Putin busca no solo la seguridad que supone que la silueta de la OTAN no se acerque a sus fronteras, sino éxitos escénicos ante sus ciudadanos

Reunión del consejo OTAN-Rusia

Reunión del consejo OTAN-Rusia / Olivier Hoslet / Reuters

En el corto espacio de tiempo que va de la videoconferencia mantenida por Joe Biden y Vladimir Putin al Consejo OTAN-Rusia del miércoles, con la negociación bilateral del martes en Ginebra entre diplomáticos estadounidenses y rusos como parada intermedia, se ha consagrado, por si no lo estaba, una atmósfera de crisis permanente, un ecosistema político que el presidente de Rusia maneja con especial desenvoltura. Mientras los 'think tank' a ambos lados de la divisoria escrutan la naturaleza y características de tal crisis de desconfianza acrecentada, no son pocos los analistas inclinados a decir que la sombra de la guerra fría es alargada. Pero algunos ingredientes llevan a pensar que el ADN del disenso es hoy bastante diferente del que caracterizó la carrera armamentista y la lucha por la hegemonía en las que se enzarzaron Estados Unidos y la Unión Soviética durante décadas.

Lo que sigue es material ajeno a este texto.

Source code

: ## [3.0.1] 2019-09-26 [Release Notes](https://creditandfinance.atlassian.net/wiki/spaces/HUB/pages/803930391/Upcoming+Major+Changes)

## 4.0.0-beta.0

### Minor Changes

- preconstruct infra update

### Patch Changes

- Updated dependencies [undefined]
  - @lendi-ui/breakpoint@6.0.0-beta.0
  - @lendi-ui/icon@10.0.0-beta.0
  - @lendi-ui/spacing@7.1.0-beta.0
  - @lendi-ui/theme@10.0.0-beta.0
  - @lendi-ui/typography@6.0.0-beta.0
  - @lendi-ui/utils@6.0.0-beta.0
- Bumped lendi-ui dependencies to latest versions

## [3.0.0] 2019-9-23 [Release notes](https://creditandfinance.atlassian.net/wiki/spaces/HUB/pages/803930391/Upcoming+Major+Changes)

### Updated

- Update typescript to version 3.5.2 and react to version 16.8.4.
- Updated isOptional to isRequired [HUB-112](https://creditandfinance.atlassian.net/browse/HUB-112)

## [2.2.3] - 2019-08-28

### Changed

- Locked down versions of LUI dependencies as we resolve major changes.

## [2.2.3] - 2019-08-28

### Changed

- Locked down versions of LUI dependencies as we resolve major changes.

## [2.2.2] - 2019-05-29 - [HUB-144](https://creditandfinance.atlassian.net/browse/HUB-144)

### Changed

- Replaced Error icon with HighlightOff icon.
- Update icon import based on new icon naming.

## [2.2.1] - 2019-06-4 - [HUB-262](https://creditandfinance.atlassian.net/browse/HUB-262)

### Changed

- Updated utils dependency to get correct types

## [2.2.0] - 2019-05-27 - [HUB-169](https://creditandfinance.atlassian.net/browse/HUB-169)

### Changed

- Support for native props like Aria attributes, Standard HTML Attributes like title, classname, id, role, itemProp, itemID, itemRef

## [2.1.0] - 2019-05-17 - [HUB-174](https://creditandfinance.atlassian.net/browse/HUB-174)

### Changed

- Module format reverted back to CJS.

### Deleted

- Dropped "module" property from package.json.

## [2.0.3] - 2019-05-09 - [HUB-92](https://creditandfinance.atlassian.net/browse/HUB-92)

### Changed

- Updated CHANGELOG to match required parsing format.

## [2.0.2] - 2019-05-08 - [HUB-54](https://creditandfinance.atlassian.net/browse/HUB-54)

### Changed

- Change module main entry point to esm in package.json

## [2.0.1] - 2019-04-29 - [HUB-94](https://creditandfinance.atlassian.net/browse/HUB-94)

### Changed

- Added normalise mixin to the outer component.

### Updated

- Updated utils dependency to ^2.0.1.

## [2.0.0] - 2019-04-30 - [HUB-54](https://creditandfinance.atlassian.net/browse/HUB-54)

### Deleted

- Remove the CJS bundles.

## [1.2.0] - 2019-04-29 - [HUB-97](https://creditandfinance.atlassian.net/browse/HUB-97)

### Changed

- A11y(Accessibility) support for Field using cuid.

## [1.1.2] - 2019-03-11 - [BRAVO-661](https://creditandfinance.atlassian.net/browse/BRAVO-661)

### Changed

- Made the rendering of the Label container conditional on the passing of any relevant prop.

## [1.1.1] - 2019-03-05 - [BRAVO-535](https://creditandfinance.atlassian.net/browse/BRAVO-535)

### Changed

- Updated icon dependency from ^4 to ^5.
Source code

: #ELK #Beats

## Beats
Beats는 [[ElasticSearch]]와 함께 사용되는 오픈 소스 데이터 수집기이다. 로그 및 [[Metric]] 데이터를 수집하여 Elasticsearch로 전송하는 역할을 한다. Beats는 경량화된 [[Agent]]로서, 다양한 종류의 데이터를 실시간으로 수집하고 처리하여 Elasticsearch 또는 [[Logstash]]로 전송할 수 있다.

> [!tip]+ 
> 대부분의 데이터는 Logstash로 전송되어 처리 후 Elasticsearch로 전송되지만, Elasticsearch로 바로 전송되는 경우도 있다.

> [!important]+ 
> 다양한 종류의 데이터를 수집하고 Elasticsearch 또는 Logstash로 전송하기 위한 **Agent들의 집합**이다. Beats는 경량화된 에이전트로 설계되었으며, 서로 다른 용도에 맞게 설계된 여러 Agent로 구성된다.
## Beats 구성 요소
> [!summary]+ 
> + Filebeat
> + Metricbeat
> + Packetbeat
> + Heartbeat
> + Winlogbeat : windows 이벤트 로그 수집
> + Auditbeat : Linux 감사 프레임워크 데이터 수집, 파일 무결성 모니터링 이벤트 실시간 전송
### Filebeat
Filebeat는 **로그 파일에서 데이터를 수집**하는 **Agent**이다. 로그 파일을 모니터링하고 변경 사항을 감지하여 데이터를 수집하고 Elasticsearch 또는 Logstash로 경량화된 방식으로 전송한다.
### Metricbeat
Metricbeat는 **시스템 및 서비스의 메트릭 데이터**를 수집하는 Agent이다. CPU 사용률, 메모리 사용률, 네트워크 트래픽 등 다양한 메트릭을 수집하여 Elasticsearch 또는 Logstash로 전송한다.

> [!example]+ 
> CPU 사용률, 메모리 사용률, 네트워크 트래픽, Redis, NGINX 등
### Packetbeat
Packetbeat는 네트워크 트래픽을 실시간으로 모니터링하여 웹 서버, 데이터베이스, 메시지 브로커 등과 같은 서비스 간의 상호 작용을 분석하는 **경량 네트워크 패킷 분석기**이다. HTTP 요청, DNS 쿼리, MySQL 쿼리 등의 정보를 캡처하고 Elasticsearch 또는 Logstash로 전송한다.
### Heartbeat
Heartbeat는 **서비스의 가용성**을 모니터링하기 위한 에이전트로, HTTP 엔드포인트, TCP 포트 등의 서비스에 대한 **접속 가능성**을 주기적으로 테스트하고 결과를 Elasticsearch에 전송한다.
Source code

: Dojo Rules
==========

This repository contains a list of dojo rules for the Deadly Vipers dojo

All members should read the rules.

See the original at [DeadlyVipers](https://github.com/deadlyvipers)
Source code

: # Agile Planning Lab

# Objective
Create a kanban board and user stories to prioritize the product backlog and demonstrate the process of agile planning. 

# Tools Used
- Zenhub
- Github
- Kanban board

La primera diferencia entre aquel entonces y ahora es que Rusia, aun siendo una gran potencia militar, carece de la consistencia operativa de antaño y es, al mismo tiempo, un sistema económico muy vulnerable en el seno de la economía global, aunque el auge de algunas compañías como Gazprom pueda inducir a pensar lo contrario. La segunda diferencia es que durante la guerra fría del pasado, Estados Unidos se medía con un solo adversario y ahora lo hace con dos -China es el otro contrincante-, con la particularidad de que ambos han acordado un matrimonio de conveniencia para responder a la competencia de la Casa Blanca y a la de un presidente debilitado se mire por donde se mire. La tercera diferencia es que Estados Unidos, a través de la OTAN, mantiene vigente la alianza con sus aliados de siempre no sin problemas -enormes durante la presidencia de Donald Trump-, en tanto que Rusia aún está en fase de reconstrucción de viejas complicidades que se esfumaron con el hundimiento de la URSS y la liquidación del Pacto de Varsovia.

De ahí que la invocación del espectro de la guerra fría tenga sentido, pero sea discutible que en el corto plazo haga acto de presencia. Tal cosa sucedería sin duda si el presidente Putin decidiera pasar de las amenazas a los hechos en Ucrania -100.000 soldados acampan cerca de la frontera-, o se personara con armas y bagajes en Cuba o Venezuela, algo que entrañaría un peligro extremo. Asimismo, se concretaría una versión posmoderna de la guerra fría si Ucrania ingresara en la OTAN a toda prisa, algo improbable, aunque no por completo descartable. Pero, por poco verosímiles que parezcan tales situaciones, cualquiera de ellas debe tenerse en cuenta en el cálculo de riesgos.

El hecho es que Moscú mantiene una vigilancia extrema sobre su patio trasero desde la cumbre de la OTAN celebrada en Bucarest en abril de 2008, que aprobó el ingreso de Ucrania y Georgia en la organización, aunque no fijó ni fecha ni condiciones. Y cuantas exigencias ha puesto sobre la mesa el presidente Putin obedecen a la pretensión de que, como en el pasado, la silueta de la OTAN se mantenga lo más lejos posible de las fronteras de Rusia. Le va en ello no solo conseguir estándares de seguridad de los que ahora cree no disponer, sino el éxito escénico que persigue ante sus conciudadanos, cada vez más escépticos a causa de la deriva autoritaria del régimen y cuya reacción ante los eventuales efectos de sanciones impuestas por Occidente, según se desarrollen los acontecimientos en Ucrania, es una incógnita que ni siquiera Putin está en condiciones de despejar.